• **Exercise material**
"""
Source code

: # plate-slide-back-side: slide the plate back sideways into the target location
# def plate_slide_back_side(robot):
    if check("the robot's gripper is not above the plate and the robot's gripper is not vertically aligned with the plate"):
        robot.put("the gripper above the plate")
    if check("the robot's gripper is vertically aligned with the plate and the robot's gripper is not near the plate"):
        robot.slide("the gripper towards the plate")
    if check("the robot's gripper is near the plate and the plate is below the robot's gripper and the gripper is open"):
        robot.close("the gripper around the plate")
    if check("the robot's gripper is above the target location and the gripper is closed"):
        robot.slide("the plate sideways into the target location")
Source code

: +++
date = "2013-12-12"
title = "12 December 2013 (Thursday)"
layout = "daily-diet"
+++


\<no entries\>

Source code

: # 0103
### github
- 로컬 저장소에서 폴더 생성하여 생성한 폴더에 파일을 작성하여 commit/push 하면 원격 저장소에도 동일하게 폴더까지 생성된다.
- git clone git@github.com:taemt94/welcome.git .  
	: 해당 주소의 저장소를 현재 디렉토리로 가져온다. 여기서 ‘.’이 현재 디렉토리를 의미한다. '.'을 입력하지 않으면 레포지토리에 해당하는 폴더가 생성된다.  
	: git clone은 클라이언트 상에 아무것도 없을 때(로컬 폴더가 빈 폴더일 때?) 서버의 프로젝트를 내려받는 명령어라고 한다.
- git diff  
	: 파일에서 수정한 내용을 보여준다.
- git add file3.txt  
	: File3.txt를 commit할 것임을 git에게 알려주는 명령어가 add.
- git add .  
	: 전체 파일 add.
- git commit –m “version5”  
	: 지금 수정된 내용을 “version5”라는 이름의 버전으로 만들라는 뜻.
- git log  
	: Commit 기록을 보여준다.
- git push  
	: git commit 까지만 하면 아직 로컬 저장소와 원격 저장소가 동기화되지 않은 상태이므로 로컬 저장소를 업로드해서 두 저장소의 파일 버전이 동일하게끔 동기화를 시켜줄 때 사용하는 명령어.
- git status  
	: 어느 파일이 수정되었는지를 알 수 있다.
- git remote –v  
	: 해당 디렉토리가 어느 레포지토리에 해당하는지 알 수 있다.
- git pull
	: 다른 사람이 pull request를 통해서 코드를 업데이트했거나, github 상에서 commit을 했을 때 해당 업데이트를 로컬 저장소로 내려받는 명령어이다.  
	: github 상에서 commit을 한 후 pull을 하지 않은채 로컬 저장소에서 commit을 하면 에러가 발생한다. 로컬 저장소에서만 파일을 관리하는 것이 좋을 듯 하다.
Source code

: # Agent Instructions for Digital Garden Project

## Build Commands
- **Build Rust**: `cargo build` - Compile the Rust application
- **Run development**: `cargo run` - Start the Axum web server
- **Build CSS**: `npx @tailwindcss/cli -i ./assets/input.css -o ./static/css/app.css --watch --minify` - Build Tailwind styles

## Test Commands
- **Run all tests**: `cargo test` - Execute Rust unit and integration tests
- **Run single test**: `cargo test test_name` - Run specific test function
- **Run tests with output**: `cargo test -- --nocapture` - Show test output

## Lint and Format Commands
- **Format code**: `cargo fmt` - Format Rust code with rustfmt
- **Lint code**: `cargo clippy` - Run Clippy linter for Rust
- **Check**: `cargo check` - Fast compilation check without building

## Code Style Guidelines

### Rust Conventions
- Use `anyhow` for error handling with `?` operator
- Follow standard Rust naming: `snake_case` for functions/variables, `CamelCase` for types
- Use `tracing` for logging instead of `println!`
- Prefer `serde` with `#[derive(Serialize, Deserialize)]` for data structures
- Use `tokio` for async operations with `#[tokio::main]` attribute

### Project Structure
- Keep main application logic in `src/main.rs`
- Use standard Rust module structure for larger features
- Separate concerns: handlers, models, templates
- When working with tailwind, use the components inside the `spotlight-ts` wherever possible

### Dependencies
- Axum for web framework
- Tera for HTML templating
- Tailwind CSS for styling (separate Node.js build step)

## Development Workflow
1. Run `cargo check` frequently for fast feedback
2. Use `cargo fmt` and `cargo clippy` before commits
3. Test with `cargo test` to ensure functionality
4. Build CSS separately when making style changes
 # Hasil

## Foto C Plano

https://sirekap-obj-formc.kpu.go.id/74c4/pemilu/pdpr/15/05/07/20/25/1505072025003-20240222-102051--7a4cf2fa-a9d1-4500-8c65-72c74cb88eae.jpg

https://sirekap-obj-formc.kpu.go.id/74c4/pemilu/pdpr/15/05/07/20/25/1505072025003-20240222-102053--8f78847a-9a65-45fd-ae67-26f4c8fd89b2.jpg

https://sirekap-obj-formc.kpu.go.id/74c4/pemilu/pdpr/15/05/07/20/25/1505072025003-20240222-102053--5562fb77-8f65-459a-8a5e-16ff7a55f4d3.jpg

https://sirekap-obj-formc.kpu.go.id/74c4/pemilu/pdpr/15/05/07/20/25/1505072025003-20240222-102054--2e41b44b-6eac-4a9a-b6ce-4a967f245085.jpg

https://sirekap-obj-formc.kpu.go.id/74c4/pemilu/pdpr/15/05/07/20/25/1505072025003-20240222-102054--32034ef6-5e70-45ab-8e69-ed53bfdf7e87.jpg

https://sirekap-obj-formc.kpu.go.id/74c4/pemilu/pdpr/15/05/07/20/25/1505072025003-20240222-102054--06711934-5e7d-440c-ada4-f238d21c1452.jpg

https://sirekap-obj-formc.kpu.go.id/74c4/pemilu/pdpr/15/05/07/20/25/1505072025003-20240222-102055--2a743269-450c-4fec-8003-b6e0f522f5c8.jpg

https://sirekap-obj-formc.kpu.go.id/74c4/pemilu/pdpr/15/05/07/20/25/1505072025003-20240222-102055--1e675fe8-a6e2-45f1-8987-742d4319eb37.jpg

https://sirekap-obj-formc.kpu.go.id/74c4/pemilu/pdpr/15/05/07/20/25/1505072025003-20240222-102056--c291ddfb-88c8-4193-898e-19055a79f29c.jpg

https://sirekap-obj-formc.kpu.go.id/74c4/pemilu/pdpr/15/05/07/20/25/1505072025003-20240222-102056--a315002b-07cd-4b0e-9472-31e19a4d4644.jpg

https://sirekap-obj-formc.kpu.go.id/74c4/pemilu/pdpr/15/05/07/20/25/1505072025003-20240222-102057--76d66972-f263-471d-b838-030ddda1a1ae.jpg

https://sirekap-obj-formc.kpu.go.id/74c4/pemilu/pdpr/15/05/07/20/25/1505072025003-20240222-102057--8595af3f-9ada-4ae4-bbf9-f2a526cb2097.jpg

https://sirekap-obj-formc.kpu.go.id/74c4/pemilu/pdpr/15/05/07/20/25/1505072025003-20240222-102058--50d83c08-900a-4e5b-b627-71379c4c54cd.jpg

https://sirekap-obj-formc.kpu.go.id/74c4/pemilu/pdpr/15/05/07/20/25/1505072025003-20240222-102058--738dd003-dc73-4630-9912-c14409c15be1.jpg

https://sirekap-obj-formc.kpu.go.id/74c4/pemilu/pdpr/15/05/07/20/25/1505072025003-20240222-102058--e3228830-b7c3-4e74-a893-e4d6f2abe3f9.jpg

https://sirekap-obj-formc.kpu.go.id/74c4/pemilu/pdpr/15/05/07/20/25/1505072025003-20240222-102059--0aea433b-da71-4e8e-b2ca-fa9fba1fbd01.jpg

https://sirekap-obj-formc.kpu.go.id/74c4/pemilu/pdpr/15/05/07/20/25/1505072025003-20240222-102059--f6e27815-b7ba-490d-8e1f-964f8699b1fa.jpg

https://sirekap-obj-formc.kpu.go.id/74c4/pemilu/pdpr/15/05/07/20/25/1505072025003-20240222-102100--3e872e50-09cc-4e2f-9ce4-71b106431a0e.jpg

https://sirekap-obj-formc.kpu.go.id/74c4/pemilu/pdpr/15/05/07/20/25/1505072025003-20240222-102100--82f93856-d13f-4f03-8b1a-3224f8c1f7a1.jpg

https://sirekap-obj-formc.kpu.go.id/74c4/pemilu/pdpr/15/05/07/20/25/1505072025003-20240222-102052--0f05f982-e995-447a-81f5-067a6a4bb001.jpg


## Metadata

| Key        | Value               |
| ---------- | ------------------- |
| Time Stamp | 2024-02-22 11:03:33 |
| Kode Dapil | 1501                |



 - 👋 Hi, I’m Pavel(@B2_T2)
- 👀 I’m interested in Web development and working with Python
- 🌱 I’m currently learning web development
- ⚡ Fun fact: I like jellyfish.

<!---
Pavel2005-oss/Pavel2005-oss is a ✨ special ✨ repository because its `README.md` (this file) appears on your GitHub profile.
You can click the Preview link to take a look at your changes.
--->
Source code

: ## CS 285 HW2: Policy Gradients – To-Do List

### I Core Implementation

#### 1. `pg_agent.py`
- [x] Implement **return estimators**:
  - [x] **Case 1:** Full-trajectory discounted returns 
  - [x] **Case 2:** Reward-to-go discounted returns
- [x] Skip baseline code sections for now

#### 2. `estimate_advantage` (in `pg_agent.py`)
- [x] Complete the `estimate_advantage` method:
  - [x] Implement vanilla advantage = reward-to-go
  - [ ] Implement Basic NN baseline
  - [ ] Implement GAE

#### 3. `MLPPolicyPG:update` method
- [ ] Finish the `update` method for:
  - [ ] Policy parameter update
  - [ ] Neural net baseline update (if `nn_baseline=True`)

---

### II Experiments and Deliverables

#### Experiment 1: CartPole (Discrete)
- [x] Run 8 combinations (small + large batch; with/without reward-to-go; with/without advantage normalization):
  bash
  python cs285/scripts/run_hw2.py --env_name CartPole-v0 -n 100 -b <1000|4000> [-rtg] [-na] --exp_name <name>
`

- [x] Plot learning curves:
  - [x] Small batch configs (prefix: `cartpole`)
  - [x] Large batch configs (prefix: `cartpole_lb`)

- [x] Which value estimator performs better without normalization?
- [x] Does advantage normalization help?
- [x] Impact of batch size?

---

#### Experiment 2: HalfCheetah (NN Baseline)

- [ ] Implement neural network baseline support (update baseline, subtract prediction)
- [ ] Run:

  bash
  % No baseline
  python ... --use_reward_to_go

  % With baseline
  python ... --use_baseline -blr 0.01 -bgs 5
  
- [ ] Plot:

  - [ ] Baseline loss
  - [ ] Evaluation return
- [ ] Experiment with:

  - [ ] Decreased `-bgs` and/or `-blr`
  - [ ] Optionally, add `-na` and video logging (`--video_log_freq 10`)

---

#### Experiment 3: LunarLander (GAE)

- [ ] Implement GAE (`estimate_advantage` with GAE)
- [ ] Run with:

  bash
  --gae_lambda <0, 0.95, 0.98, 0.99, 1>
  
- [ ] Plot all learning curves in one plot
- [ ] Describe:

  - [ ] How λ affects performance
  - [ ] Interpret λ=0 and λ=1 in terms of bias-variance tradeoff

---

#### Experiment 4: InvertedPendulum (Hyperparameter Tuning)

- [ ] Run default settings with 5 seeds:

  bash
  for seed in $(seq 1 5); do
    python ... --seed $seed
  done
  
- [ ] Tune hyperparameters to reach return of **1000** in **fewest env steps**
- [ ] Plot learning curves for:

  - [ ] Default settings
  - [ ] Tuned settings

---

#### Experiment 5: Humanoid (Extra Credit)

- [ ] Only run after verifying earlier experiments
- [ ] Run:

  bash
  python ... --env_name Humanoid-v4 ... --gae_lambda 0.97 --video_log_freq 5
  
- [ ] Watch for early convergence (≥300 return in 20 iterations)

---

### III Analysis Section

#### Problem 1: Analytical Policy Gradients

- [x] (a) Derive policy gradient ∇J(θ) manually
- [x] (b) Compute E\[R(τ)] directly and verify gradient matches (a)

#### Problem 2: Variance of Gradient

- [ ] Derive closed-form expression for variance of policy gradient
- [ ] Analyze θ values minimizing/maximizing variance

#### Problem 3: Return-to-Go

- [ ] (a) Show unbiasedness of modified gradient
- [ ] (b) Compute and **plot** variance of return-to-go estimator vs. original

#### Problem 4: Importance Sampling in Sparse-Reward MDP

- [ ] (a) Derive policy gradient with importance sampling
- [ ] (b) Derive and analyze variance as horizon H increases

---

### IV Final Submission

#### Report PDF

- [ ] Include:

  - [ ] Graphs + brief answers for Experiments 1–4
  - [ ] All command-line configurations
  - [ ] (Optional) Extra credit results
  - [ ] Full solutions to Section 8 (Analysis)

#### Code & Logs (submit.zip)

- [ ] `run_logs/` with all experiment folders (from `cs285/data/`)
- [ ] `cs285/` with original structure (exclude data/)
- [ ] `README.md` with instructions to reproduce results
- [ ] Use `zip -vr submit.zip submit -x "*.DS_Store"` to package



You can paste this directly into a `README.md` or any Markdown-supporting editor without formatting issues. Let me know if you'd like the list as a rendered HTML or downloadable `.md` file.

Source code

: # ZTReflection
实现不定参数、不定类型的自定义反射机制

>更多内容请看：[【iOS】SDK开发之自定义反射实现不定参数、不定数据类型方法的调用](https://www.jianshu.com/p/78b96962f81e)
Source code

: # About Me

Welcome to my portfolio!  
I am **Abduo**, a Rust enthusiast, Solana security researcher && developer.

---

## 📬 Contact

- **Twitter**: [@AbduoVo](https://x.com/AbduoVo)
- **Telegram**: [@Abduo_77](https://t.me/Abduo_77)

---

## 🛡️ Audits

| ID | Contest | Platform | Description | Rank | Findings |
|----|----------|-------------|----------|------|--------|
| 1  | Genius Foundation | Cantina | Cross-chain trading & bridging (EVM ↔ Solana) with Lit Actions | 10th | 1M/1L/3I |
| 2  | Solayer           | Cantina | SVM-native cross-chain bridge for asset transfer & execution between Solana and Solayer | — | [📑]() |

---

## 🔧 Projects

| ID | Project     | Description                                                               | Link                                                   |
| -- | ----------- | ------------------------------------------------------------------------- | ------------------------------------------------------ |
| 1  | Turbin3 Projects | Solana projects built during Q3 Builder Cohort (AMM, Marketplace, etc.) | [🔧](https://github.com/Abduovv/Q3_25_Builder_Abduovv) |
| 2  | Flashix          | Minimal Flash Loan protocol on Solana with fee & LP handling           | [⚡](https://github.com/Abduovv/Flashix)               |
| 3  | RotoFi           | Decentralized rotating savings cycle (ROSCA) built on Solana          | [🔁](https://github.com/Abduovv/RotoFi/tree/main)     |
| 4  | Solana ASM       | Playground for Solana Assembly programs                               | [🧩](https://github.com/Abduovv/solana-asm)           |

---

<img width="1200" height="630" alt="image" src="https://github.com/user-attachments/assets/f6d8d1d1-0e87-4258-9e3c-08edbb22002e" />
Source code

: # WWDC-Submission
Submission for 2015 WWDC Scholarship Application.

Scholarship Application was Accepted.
"""
• **What you are asked to do**
Scan the listing for "clippy" and copy out each line that has it.

• **Output of the task**
- **Lint code**: `cargo clippy` - Run Clippy linter for Rust
2. Use `cargo fmt` and `cargo clippy` before commits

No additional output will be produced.